Listed entries -
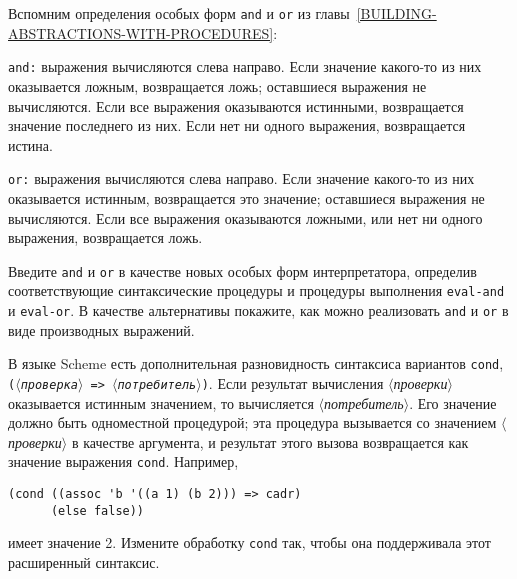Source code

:\begin{exercise}{4.4}%
\label{EX4.4}%
Вспомним определения 
особых форм {\tt and} и {\tt or} из
главы~\ref{BUILDING-ABSTRACTIONS-WITH-PROCEDURES}:

\begin{plainlist}
\item
{\tt and:} выражения вычисляются слева
направо.  
Если значение какого-то из них оказывается ложным,
возвращается ложь; оставшиеся выражения не вычисляются.  Если все
выражения оказываются истинными, возвращается значение последнего из
них.  Если нет ни одного выражения, возвращается истина.

\item
{\tt or:} выражения вычисляются слева
направо.  
Если значение какого-то из них оказывается истинным, возвращается это 
значение; оставшиеся выражения не вычисляются.  Если 
все выражения оказываются ложными, или нет ни одного выражения,
возвращается ложь.
\end{plainlist}
Введите {\tt and} и {\tt or} в качестве новых особых
форм интерпретатора, определив соответствующие синтаксические
процедуры и процедуры выполнения {\tt eval-and} и
{\tt eval-or}. В качестве альтернативы покажите, как можно
реализовать {\tt and} и {\tt or} в виде производных
выражений.
\end{exercise}

\begin{exercise}{4.5}\label{EX4.5}%
\sloppy
{}%
%
%
В языке Scheme есть дополнительная 
разновидность синтаксиса
вариантов {\tt cond}, {\tt (\textit{$\langle$про\-вер\-ка$\rangle$}~=>~\textit{$\langle$потребитель$\rangle$})}.  Если результат вычисления
\textit{$\langle$проверки$\rangle$} оказывается истинным значением, то
вычисляется \textit{$\langle$потребитель$\rangle$}.  Его значение должно быть
одноместной процедурой; эта процедура вызывается со значением
\textit{$\langle$проверки$\rangle$} в качестве аргумента, и результат этого
вызова возвращается как значение выражения
{\tt cond}. Например,
\sloppy

\begin{Verbatim}[fontsize=\small]
(cond ((assoc 'b '((a 1) (b 2))) => cadr)
      (else false))
\end{Verbatim}
имеет значение 2.  Измените обработку {\tt cond} так, чтобы она
поддерживала этот расширенный синтаксис.
\end{exercise}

Brief - Would you copy, exactly, each line from the start of the listing above through the line with "возвращается ложь; оставшиеся", both ends included, but none of the pictures?

Written response -
Source code

:\begin{exercise}{4.4}%
\label{EX4.4}%
Вспомним определения 
особых форм {\tt and} и {\tt or} из
главы~\ref{BUILDING-ABSTRACTIONS-WITH-PROCEDURES}:

\begin{plainlist}
\item
{\tt and:} выражения вычисляются слева
направо.  
Если значение какого-то из них оказывается ложным,
возвращается ложь; оставшиеся выражения не вычисляются.  Если все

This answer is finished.